**PROBLEM TO WORK ON:** Which lines of the listing below contain the word "Finder"? Copy each of them.

**DATASET:**
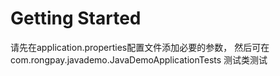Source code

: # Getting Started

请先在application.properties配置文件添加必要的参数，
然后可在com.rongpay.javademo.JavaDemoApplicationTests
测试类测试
==
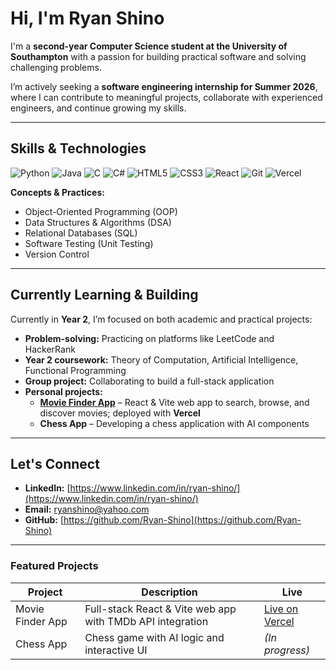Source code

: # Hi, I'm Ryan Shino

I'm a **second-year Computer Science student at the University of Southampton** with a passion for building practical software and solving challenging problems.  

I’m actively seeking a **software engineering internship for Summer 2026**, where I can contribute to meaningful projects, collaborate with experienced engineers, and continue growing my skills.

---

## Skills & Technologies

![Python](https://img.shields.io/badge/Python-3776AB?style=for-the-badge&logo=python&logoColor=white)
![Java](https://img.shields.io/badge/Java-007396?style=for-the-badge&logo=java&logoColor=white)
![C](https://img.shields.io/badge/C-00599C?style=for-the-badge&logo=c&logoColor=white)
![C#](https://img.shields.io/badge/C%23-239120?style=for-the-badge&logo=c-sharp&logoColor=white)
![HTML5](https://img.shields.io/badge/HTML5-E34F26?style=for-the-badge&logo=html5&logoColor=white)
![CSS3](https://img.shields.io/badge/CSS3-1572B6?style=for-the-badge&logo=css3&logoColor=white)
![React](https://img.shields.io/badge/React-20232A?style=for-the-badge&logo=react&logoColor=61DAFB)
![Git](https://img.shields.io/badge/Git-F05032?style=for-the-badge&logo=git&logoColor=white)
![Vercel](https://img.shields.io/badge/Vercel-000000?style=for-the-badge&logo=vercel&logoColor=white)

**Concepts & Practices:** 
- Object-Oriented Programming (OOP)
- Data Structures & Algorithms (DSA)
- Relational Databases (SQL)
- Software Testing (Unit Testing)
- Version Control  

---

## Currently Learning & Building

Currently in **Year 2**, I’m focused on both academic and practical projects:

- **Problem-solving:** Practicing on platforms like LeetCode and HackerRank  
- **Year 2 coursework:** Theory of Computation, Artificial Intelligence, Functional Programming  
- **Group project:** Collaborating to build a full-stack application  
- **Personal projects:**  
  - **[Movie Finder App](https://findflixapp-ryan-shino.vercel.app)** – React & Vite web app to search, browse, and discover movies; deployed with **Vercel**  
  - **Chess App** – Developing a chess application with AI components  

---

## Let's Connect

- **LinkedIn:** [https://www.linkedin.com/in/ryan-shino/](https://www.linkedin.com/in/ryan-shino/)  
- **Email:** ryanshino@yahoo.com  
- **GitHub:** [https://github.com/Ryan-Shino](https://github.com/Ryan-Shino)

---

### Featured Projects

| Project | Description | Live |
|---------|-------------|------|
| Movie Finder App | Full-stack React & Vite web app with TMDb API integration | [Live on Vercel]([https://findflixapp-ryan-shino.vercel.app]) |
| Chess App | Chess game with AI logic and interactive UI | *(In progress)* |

**EXERCISE RESULT:**
  - **[Movie Finder App](https://findflixapp-ryan-shino.vercel.app)** – React & Vite web app to search, browse, and discover movies; deployed with **Vercel**  
| Movie Finder App | Full-stack React & Vite web app with TMDb API integration | [Live on Vercel]([https://findflixapp-ryan-shino.vercel.app]) |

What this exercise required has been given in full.